#### EXERCISE REQUIREMENTS
Nothing but the lines below from the one with "plataformas de madera" through the one with "is a statement" should be output, each exactly as given, and no pictures.

#### ENTRIES SUPPLIED

• • • • • • •

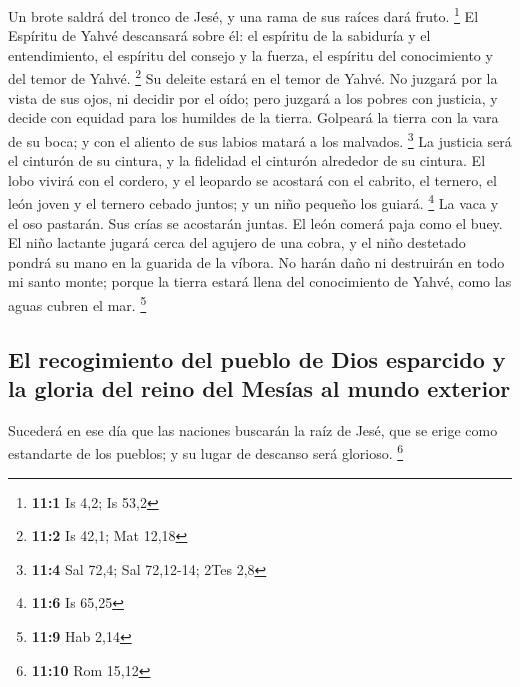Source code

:  Un brote saldrá del tronco de Jesé, y una rama de sus
raíces dará fruto. \footnote{\textbf{11:1} Is 4,2; Is 53,2}
 El Espíritu de Yahvé descansará sobre él: el espíritu de
la sabiduría y el entendimiento, el espíritu del consejo y la fuerza, el
espíritu del conocimiento y del temor de Yahvé. \footnote{\textbf{11:2}
  Is 42,1; Mat 12,18}  Su deleite estará en el temor de
Yahvé. No juzgará por la vista de sus ojos, ni decidir por el oído;
 pero juzgará a los pobres con justicia, y decide con
equidad para los humildes de la tierra. Golpeará la tierra con la vara
de su boca; y con el aliento de sus labios matará a los malvados.
\footnote{\textbf{11:4} Sal 72,4; Sal 72,12-14; 2Tes 2,8} 
La justicia será el cinturón de su cintura, y la fidelidad el cinturón
alrededor de su cintura.  El lobo vivirá con el cordero, y
el leopardo se acostará con el cabrito, el ternero, el león joven y el
ternero cebado juntos; y un niño pequeño los guiará. \footnote{\textbf{11:6}
  Is 65,25}  La vaca y el oso pastarán. Sus crías se
acostarán juntas. El león comerá paja como el buey.  El
niño lactante jugará cerca del agujero de una cobra, y el niño destetado
pondrá su mano en la guarida de la víbora.  No harán daño
ni destruirán en todo mi santo monte; porque la tierra estará llena del
conocimiento de Yahvé, como las aguas cubren el mar. \footnote{\textbf{11:9}
  Hab 2,14}

\hypertarget{el-recogimiento-del-pueblo-de-dios-esparcido-y-la-gloria-del-reino-del-mesuxedas-al-mundo-exterior}{%
\subsection{El recogimiento del pueblo de Dios esparcido y la gloria del
reino del Mesías al mundo
exterior}\label{el-recogimiento-del-pueblo-de-dios-esparcido-y-la-gloria-del-reino-del-mesuxedas-al-mundo-exterior}}

 Sucederá en ese día que las naciones buscarán la raíz de
Jesé, que se erige como estandarte de los pueblos; y su lugar de
descanso será glorioso. \footnote{\textbf{11:10} Rom 15,12}

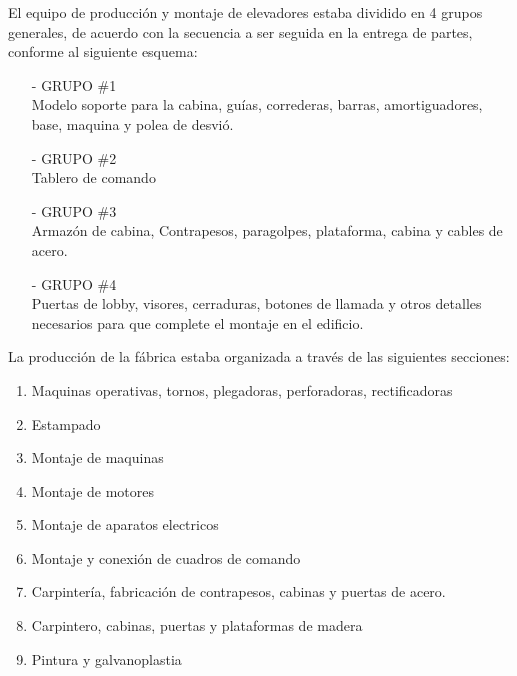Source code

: \documentclass[a4paper,10pt,titlepage]{article}
\begin{document}
El equipo de producci\'on y montaje de elevadores estaba dividido en 4 grupos
generales, de acuerdo con la secuencia a ser seguida en la entrega de partes,
conforme al siguiente esquema:\\
\begin{itemize}
 \item[-] GRUPO \#1\\
Modelo soporte para la cabina, gu\'ias, correderas, barras, amortiguadores, base,
maquina y polea de desvi\'o.
\item[-] GRUPO \#2\\
Tablero de comando
\item[-] GRUPO \#3\\
Armaz\'on de cabina, Contrapesos, paragolpes, plataforma, cabina y cables de acero.
\item[-] GRUPO \#4\\
Puertas de lobby, visores, cerraduras, botones de llamada y otros detalles necesarios
para que complete el montaje en el edificio.
\end{itemize}

La producci\'on de la f\'abrica estaba organizada a trav\'es de las siguientes secciones:
\begin{enumerate}
 \item Maquinas operativas, tornos, plegadoras, perforadoras, rectificadoras
 \item Estampado
 \item Montaje de maquinas
 \item Montaje de motores
 \item Montaje de aparatos electricos
 \item Montaje y conexi\'on de cuadros de comando
 \item Carpinter\'ia, fabricaci\'on de contrapesos, cabinas y puertas de acero.
 \item Carpintero, cabinas, puertas y plataformas de madera
 \item Pintura y galvanoplastia
\end{enumerate}
\end{document}
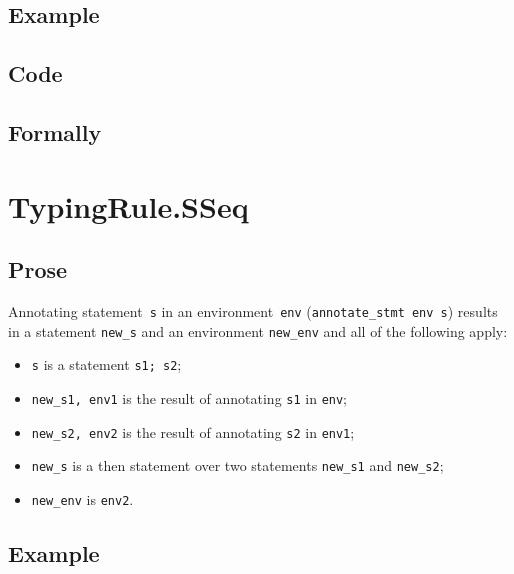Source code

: \documentclass{book}
\begin{document}
  \subsection{Example}

  \subsection{Code}

\begin{emptyformal}
    \subsection{Formally}
\end{emptyformal}


\section{TypingRule.SSeq \label{sec:TypingRule.SSeq}}

  \subsection{Prose}
Annotating statement~\texttt{s} in an environment~\texttt{env}
(\texttt{annotate\_stmt env s}) results in a statement \texttt{new\_s} and an
environment \texttt{new\_env} and all of the following apply:
   \begin{itemize}
   \item \texttt{s} is a statement \texttt{s1; s2};
   \item \texttt{new\_s1, env1} is the result of annotating \texttt{s1} in \texttt{env};
   \item \texttt{new\_s2, env2} is the result of annotating \texttt{s2} in \texttt{env1};
   \item \texttt{new\_s} is a then statement over two statements \texttt{new\_s1} and \texttt{new\_s2};
   \item \texttt{new\_env} is \texttt{env2}.
   \end{itemize}

  \subsection{Example}
\end{document}
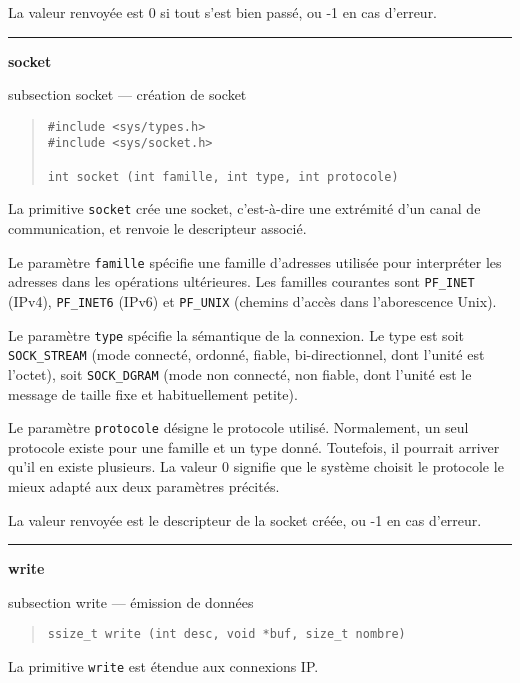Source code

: \documentclass [twoside] {report}
\newcommand {\primitive} [1]
    {
	{\large \bf #1}
	\addcontentsline {toc} {subsection} {#1}
    }
\newcommand {\separation}
    {
	\vspace {7mm}
	\nopagebreak
	\hrule
    }
\begin{document}
La valeur renvoyée est 0 si tout s'est bien passé, ou -1 en
cas d'erreur.



\separation
\primitive {socket} --- création de socket

\begin {quote}
\begin {verbatim}
#include <sys/types.h>
#include <sys/socket.h>

int socket (int famille, int type, int protocole)
\end{verbatim}
\end {quote}

La primitive {\tt socket} crée une socket, c'est-à-dire
une extrémité d'un canal de communication, et renvoie le
descripteur associé.

Le paramètre {\tt famille} spécifie une famille d'adresses utilisée
pour interpréter les adresses dans les opérations ultérieures. Les
familles courantes sont {\tt PF\_INET} (IPv4), \texttt {PF\_INET6}
(IPv6) et {\tt PF\_UNIX} (chemins d'accès dans l'aborescence Unix).

Le paramètre {\tt type} spécifie la sémantique de la
connexion. Le type est soit {\tt SOCK\_STREAM} (mode
connecté, ordonné, fiable, bi-directionnel, dont l'unité est
l'octet), soit {\tt SOCK\_DGRAM} (mode non connecté, non
fiable, dont l'unité est le message de taille fixe et
habituellement petite).

Le paramètre {\tt protocole} désigne le protocole utilisé.
Normalement, un seul protocole existe pour une famille et un
type donné. Toutefois, il pourrait arriver qu'il en existe
plusieurs. La valeur 0 signifie que le système choisit le
protocole le mieux adapté aux deux paramètres précités.

La valeur renvoyée est le descripteur de la socket créée, ou
-1 en cas d'erreur.



\separation
\primitive {write} --- émission de données

\begin {quote}
\begin {verbatim}
ssize_t write (int desc, void *buf, size_t nombre)
\end{verbatim}
\end {quote}

La primitive {\tt write} est étendue aux connexions IP.

\end{document}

• • • • • • •

#### FINAL ANSWER
 \item Carpintero, cabinas, puertas y plataformas de madera
 \item Pintura y galvanoplastia
\end{enumerate}
\end{document}
Source code

: \documentclass{book}
\begin{document}
  \subsection{Example}

  \subsection{Code}

\begin{emptyformal}
    \subsection{Formally}
\end{emptyformal}


\section{TypingRule.SSeq \label{sec:TypingRule.SSeq}}

  \subsection{Prose}
Annotating statement~\texttt{s} in an environment~\texttt{env}
(\texttt{annotate\_stmt env s}) results in a statement \texttt{new\_s} and an
environment \texttt{new\_env} and all of the following apply:
   \begin{itemize}
   \item \texttt{s} is a statement \texttt{s1; s2};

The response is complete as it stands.